Una tragedia che segnò il territorio. Intere zone spazzate dalla furia scatenata di una natura forse sottovalutata e troppo spesso provocata dall' "irrazionalità" dall' uomo.  

Era il 5 maggio del 1998 quando un’enorme marea di fango spazzò via i comuni campani di Sarno, Siano, Quindici, Bracigliano e San Felice a Cancello, provocando la morte di 160 persone.

Legambiente denuncia che la tragedia di Sarno "ha insegnato poco o nulla" all'Italia. E allo stesso territorio sarnese. A livello nazionale, "il rischio sia idrogeologico che sismico" e "i fenomeni franosi, smottamenti ed esondazioni interessano ben l’88% dei comuni italiani". Ma nella cittadina campana, a vent'anni da quel 5 maggio del 1998 e da quell'immane disastro che provocò la morte di 160 persone di cui 137 solo a Sarno, "una rete di circa 20 chilometri di canalizzazioni e un sistema di 11 enormi vasche di raccolta costata oltre 400 milioni di euro, contro i 161 milioni di euro iniziali (corrispondenti ai 320 miliardi lire dell'epoca), oggi sono lasciati senza manutenzione e "ostruiti dal fango" e da "accumuli di rifiuti di ogni genere".

A vent'anni dalla tragedia, "appare inoltre evidente - denuncia Legambiente - come il solo ricorso al mero calcolo idraulico per la realizzazione delle opere e degli interventi di mitigazione non è più sufficiente ma anzi potrebbe rivelarsi addirittura controproducente" in quell'area.

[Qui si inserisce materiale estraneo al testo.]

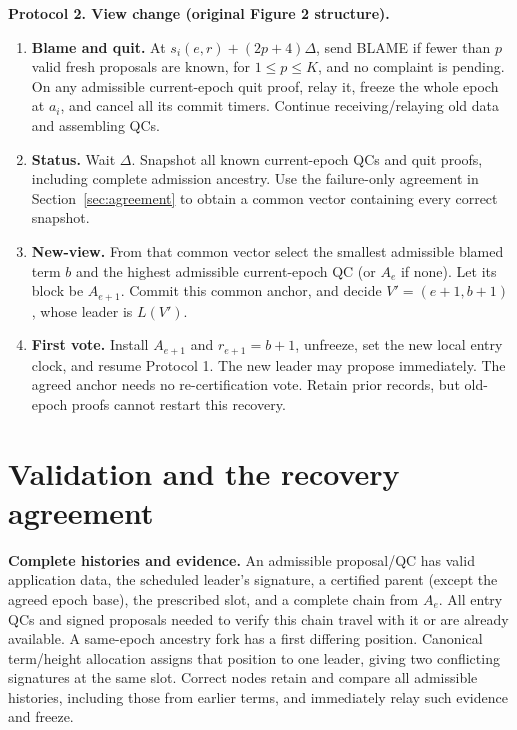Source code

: \documentclass[10pt,a4paper]{article}
\newcommand{\chg}[1]{\textcolor{red!70!black}{#1}}
\begin{document}
\begin{mdframed}[linewidth=.6pt,innertopmargin=5pt,innerbottommargin=5pt]
\textbf{Protocol 2. View change (original Figure 2 structure).}
\begin{enumerate}[label=\textbf{\roman*.},itemsep=3pt]
\item \textbf{Blame and quit.} At $s_i(e,r)+(2p+4)\Delta$, send BLAME
if fewer than $p$ valid fresh proposals are known, for $1\le p\le K$,
and no complaint is pending. \chg{On any admissible current-epoch quit proof,
relay it, freeze the whole epoch at $a_i$, and cancel all its commit timers.
Continue receiving/relaying old data and assembling QCs.}
\item \textbf{Status.} Wait $\Delta$. \chg{Snapshot all known current-epoch
QCs and quit proofs, including complete admission ancestry. Use the
failure-only agreement in Section~\ref{sec:agreement} to obtain a common
vector containing every correct snapshot.}
\item \textbf{New-view.} \chg{From that common vector select the smallest
admissible blamed term $b$ and the highest admissible current-epoch QC
(or $A_e$ if none). Let its block be $A_{e+1}$. Commit this common anchor,
and decide $V'=(e+1,b+1)$, whose leader is $L(V')$.}
\item \textbf{First vote.} \chg{Install $A_{e+1}$ and $r_{e+1}=b+1$, unfreeze,
set the new local entry clock, and resume Protocol 1. The new leader may
propose immediately. The agreed anchor needs no re-certification vote.
Retain prior records, but old-epoch proofs cannot restart this recovery.}
\end{enumerate}
\end{mdframed}

\clearpage
\section*{Validation and the recovery agreement}\label{sec:agreement}
\textbf{Complete histories and evidence.} An admissible proposal/QC has valid
application data, the scheduled leader's signature, a certified parent
(except the agreed epoch base), the prescribed slot, and a complete chain
from $A_e$. All entry QCs and signed proposals needed to verify this chain
travel with it or are already available. A same-epoch ancestry fork has a
first differing position. Canonical term/height allocation assigns that
position to one leader, giving two conflicting signatures at the same slot.
Correct nodes retain and compare all admissible histories, including those
from earlier terms, and immediately relay such evidence and freeze.
\end{document}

L'approfondimento di Legambiente vuole "analizzare le cause di quella tragedia, le conseguenze e gli sviluppi giuridici, ma soprattutto capire cosa è successo in questo lungo lasso di tempo e quali sono state le soluzioni messe in campo per fronteggiare il rischio - non solo nelle aree interessate ma più in generale nell’intero Paese - e se le cause che hanno contribuito all’amplificazione della tragedia sono state estirpate o meno".

Nonostante l’ingente spesa e la complessa realizzazione, il dossier di Legambiente segnala che "l'intervento non convince del tutto e lascia aperte numerosi questioni; in primis la sua gestione: chi deve occuparsi della manutenzione dei canali e delle vasche? E soprattutto con quali fondi? Nel vuoto legislativo, per ora, sono stati effettuati rarissimi interventi di pulizia di quei canali, ancora oggi ostruiti dal fango e terreno, accumulato negli anni, oltre a rifiuti di ogni genere". "L’assoluta mancanza di controlli - è il j'accuse dell'associazione - li ha resi infatti il posto ideale per chi vuole sversare illegalmente beni ingombranti o materiali edili di risulta.

Alcuni di questi sistemi non sono ancora collegati fra loro e non sono mai stati collaudati".

"Per di più, formalmente, insistono ancora su beni intestati ai privati che attendono la cessione definitiva; venti anni non sono bastati per portare a termine le procedure espropriative e mancano all’appello circa 2800 atti di trasferimento" riferisce il rapporto. E non solo. "Il tragico evento del maggio ’98 poco aveva insegnato ai cittadini della zona: nella sola città di Sarno, nell’anno della frana - rileva lo studio di Legambiente - i cantieri abusivi scovati dai vigili urbani furono 74, tra opere completamente o parzialmente abusive e violazioni di sigilli. Così come negli anni immediatamente successivi, come se nulla fosse accaduto: nel 2003 i sequestri furono più di 400, l’anno successivo 300, nel 2008 se ne contavano altri 300. E non si è fermata, o quantomeno razionalizzata, l’espansione urbanistica e il consumo di suolo".